4.1. Topic Discovery with LDA
This study applied LDA to identify topics from financial BM patents [
80,
81]. For LDA, an empirical Bayes method for parameter estimation was used [
20]. A topic model was conducted based on the abstracts of financial BM patents using the statistical software R. Unstructured textual data contains abundant and valuable information related to the technologies of financial BM patents. To reduce irrelevant terms in the text data, uninformative elements, such as conjunctions, determiners, prepositions, and numbers, were ignored. Ninety-three high-frequency terms to eliminate general words in financial BMs were also removed. A term-by-document frequency matrix was constructed as the foundation for an analysis of the patent document collection, which enables LDA.

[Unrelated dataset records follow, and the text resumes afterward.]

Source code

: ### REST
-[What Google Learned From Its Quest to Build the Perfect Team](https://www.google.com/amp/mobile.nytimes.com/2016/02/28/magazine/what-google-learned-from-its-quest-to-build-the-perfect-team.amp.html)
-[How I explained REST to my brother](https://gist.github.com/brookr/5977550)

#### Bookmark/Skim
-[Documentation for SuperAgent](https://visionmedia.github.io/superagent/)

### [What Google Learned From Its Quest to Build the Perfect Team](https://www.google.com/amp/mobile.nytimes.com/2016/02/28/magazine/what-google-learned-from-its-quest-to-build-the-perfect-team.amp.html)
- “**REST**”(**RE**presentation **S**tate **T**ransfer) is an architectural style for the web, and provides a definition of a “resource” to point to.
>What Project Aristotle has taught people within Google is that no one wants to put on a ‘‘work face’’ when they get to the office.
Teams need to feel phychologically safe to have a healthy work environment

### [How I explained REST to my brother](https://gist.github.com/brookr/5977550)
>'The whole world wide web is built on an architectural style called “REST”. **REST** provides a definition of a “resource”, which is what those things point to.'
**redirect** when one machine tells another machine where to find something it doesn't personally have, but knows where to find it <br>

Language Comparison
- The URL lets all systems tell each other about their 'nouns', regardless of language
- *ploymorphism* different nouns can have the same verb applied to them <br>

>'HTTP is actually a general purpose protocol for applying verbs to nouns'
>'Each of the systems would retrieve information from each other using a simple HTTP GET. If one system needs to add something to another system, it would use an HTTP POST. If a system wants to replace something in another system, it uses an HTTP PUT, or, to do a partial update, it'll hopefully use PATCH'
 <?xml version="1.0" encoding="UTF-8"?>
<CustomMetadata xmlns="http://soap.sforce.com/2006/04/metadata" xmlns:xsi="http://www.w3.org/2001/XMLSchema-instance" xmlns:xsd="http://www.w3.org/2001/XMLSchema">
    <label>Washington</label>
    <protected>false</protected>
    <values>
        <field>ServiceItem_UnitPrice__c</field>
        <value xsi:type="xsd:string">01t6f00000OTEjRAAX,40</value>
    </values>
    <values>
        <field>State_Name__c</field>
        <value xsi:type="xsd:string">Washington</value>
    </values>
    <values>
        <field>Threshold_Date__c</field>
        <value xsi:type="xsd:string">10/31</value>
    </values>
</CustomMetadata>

In order to decide the optimal number of topics, the perplexity measure is utilized. The perplexity means the decreasing function of the log-likelihood of the topic model given the estimated parameters [
82]. The perplexity has been traditionally used for choosing the optimal number of topics when the cross validation is applied to the topic model [
82]. The topics were chosen where the corresponding perplexities from the 10-fold cross-validation on the testing dataset were mostly low, as shown in
Figure 2. A lower perplexity score indicates better general performance.
Figure 2 shows the change in perplexity by the number of topics (K).
Figure 2 can be used to interpret approximately 25 different topics, so 26 was considered to be the maximum number of topics that are within the limits of possibility.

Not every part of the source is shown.